Boomers Redefining Retirement
Once upon a time, the dream of retirement was to collect a pension, travel and play golf. Today, boomers are redefining retirement right before our eyes. Many of today’s retirees have neither the time nor the funds to spend on golf, so they’re turning to activities that require less of an investment, while allowing them to stay active and socialize. One sport that is growing in popularity with boomers is pickleball. In Arizona, sport is becoming so popular that many public parks and rec centers now feature pickleball courts and host tournaments. And some retirement communities are adding pickleball courts to their on-site amenities.

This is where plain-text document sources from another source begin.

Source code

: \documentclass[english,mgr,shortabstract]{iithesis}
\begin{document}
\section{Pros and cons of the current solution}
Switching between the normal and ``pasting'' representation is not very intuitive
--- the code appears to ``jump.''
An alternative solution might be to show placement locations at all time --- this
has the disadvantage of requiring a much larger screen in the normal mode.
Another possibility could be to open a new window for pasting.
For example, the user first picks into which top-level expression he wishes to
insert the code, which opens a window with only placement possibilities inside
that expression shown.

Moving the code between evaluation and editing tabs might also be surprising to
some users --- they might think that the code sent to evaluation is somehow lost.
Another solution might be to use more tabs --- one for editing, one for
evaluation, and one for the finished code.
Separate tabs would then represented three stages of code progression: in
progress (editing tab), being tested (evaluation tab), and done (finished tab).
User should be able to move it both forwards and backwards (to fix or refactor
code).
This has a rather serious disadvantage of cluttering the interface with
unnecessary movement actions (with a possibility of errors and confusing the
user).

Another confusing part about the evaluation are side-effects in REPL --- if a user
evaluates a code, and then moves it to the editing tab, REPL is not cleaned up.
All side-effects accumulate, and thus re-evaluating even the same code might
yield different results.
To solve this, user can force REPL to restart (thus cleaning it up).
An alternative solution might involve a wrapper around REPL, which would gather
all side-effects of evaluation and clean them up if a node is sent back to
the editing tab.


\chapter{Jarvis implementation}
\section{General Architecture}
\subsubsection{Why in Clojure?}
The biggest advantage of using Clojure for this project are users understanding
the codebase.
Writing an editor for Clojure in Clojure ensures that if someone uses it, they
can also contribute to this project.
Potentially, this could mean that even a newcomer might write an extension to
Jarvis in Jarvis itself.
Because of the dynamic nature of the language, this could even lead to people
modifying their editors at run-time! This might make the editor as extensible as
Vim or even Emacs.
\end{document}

• Object: hit a tennis ball sized whiffle ball back and forth across the court
• Played on a court that is the size of a badminton court
• Two sides divided by a 3-foot-tall net lowered to the ground
• The paddle is slightly bigger than a ping pong paddle
• Serve is underhand and must bounce once on opposite side
• Only the serving team can score a point
• Game is won when one team scores 11 points. (Must win by 2.)
As with tennis, the game can be played in singles or doubles format, although doubles are most common. Pickleball appeals to people of all ages, but especially those for whom running is a challenge. David Holland is a senior pickleball player who claims, “You can compete with younger people by using your head while they try to use their speed. You out think them.”
Pickleball was “created” in 1965 near Seattle. Legend has it that Joel Pritchard (a Washington State Representative) and a couple buddies returned home from a Saturday golf game to find their bored family members just hanging around. They attempted to get the others engaged in badminton, but couldn’t find a shuttlecock. So, they lowered the net and improvised with a whiffle ball.
USA Pickleball Association
According to the USA Pickleball Association (USAPA), there are more than 100,000 active players in the United States. A 2014 NBC News feature called pickleball the fastest growing sport in America. Official rules for the game, along with terms and jargon, can be found on USAPA website at usapa.org.